Stanford Institute for Economic Policy Research (SIEPR)
In Residence: January 9, 2023 - December 15, 2023
Deborah Haas-Wilson is the Marilyn Carlson Nelson Professor of Economics at Smith College. Previously she was a Visiting Professor of Public Policy at the Harvard Kennedy School and a Visiting Scholar at the University of California, Berkeley. She received her Ph.D. in Economics from the University of California, Berkeley and her B.A. from the University of Michigan, Ann Arbor.
Professor Haas-Wilson’s current research focuses on competition and competition policies in health care markets. Her articles have been published in the Journal of Political Economy, Journal of Economic Perspectives, Journal of Law and Economics, Review of Economics and Statistics, Journal of Health Economics and other peer-reviewed journals. She is the author of Managed Care and Monopoly Power: The Antitrust Challenge (Harvard University Press, 2003) and co-editor of Uncertain Times: Kenneth Arrow and the Changing Economics of Health Care (Duke University Press, 2003).
Professor Haas-Wilson was a recipient of the Robert Wood Johnson Foundation's Investigator Award in Health Policy Research. She is a member of the Board of Directors at the Petris Center on Health Care Markets and Consumer Welfare—University of California, Berkeley. From 2013 to 2023, she was an Associate Editor of the American Journal of Health Economics.

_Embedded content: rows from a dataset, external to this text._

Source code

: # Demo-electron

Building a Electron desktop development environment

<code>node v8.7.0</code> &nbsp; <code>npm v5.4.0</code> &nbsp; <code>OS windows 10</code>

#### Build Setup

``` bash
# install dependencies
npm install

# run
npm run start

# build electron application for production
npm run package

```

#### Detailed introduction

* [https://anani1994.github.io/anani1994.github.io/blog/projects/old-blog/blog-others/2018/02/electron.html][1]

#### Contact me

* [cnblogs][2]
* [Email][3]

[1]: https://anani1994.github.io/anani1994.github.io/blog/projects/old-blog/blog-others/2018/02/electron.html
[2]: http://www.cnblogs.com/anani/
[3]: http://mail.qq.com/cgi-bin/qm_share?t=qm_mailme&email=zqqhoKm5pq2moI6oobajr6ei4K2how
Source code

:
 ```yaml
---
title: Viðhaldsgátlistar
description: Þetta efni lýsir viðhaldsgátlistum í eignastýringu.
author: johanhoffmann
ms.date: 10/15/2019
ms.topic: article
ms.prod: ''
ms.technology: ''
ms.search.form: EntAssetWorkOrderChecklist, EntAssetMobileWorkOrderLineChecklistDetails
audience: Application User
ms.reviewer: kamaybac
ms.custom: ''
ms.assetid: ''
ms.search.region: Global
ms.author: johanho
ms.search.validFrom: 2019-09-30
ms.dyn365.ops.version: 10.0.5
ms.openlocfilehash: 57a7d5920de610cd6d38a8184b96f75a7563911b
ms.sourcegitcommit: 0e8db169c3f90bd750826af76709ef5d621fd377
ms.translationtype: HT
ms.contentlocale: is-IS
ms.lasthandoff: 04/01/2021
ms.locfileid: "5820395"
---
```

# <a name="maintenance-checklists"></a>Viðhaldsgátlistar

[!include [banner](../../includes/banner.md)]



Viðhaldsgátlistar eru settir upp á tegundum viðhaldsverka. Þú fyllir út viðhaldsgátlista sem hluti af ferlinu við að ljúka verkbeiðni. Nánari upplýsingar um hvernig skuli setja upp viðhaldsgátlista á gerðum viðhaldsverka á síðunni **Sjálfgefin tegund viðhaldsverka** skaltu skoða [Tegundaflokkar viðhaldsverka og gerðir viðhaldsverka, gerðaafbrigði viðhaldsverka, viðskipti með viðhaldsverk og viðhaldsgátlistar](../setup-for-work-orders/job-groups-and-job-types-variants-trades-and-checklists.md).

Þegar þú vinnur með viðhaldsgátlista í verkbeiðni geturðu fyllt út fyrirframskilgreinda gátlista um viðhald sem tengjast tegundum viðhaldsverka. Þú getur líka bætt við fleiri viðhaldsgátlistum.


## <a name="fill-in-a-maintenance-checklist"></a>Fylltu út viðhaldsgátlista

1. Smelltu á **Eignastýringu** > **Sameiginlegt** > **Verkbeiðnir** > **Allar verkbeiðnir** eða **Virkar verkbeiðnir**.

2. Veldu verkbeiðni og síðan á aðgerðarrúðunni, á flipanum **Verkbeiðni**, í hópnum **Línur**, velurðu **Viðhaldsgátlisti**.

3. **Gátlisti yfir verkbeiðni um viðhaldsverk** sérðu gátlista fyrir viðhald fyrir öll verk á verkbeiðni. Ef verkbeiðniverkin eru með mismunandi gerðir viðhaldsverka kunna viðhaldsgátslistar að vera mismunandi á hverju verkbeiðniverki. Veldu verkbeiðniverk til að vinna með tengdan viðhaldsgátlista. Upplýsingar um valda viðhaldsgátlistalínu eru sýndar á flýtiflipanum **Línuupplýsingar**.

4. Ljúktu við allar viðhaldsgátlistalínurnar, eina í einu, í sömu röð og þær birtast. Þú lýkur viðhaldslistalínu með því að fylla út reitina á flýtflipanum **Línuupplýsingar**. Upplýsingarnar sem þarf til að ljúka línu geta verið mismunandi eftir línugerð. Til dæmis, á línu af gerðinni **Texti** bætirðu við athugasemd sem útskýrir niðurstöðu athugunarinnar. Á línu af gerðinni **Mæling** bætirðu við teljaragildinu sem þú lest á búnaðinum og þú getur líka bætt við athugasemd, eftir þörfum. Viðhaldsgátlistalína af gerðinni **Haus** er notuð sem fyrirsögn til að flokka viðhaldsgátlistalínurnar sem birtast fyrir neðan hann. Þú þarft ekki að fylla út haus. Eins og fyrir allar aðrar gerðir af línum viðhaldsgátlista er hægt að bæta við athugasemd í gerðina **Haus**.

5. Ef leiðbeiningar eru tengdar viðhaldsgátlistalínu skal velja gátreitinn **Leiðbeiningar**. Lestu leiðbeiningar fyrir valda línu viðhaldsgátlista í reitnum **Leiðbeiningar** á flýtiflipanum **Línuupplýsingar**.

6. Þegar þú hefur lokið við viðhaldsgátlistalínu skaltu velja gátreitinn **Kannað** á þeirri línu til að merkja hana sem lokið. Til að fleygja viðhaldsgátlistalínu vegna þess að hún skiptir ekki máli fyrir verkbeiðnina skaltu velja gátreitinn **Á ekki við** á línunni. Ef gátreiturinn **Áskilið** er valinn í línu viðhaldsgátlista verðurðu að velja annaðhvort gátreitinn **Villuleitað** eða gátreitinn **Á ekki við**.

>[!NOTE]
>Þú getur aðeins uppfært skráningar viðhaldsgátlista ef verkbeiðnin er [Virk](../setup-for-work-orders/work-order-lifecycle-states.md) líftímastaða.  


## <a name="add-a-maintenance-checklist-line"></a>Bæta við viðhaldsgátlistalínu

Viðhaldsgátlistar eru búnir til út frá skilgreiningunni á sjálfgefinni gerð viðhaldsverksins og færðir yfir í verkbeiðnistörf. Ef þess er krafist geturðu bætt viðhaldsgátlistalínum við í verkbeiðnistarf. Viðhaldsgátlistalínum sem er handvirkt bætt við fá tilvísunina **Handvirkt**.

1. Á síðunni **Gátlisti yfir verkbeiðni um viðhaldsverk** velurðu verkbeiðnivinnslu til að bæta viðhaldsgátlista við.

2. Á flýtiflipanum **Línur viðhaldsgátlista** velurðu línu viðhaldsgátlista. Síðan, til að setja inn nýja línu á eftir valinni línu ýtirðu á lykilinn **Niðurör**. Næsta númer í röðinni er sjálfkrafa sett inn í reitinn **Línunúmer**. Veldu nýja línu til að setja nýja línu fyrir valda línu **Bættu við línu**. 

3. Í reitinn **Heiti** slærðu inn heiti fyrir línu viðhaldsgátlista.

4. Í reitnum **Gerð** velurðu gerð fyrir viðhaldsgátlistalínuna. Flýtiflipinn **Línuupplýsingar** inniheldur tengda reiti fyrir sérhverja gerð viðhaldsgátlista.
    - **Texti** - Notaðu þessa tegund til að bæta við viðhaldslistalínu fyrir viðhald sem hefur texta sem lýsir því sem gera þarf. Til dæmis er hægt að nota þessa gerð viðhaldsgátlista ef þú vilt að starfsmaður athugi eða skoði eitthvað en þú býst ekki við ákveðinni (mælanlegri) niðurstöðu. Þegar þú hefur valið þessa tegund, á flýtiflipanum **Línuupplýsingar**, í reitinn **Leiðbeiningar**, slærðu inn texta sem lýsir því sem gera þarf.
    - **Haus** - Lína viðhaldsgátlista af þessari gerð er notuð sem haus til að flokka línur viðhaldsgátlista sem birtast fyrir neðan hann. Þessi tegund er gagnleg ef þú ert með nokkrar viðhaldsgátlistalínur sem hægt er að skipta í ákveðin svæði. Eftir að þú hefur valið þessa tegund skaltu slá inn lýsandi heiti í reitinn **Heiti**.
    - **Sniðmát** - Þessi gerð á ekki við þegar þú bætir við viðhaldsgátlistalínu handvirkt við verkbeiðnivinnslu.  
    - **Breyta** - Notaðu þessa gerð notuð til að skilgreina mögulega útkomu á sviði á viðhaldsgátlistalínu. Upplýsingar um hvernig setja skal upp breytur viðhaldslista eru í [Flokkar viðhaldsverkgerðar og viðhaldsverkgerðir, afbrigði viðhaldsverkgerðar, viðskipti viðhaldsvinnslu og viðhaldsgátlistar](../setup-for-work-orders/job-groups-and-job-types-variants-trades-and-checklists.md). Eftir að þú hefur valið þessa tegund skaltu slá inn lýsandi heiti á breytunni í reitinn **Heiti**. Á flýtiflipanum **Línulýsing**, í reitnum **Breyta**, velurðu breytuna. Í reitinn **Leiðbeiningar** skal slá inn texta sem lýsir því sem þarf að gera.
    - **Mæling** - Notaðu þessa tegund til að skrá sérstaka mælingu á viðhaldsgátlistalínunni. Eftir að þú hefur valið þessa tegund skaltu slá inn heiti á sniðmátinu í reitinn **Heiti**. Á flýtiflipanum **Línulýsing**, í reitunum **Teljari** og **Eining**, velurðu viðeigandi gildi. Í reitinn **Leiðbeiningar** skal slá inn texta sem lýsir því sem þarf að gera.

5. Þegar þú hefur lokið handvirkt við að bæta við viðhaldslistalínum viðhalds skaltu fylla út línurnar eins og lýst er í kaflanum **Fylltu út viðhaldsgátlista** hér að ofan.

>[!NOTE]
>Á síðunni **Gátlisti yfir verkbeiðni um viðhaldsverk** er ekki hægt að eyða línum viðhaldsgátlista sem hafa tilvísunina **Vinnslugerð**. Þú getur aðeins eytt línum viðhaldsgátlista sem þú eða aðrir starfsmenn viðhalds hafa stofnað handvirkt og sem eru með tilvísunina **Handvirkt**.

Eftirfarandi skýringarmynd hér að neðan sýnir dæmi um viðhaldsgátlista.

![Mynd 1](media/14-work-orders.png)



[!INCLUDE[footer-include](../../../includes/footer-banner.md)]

Professor Haas-Wilson works as an expert in health care antitrust, including cases involving the competitive effects of 1) hospital mergers, 2) vertical consolidation of hospital systems and physician organizations, 3) physician organization mergers and networks, 4) exclusive contracts, and 5) the Blue Cross Blue Shield Plans’ market allocation and price-fixing agreements. She has served as an expert on antitrust issues to the U.S. Federal Trade Commission in multiple matters, including Evanston Northwestern Healthcare Corporation, the Massachusetts Attorney General, and numerous private entities. In 2013, she testified in Federal District Court in Idaho on behalf of plaintiffs in an antitrust lawsuit alleging competitive harm from St. Luke’s Health System’s acquisition of a large independent physician practice.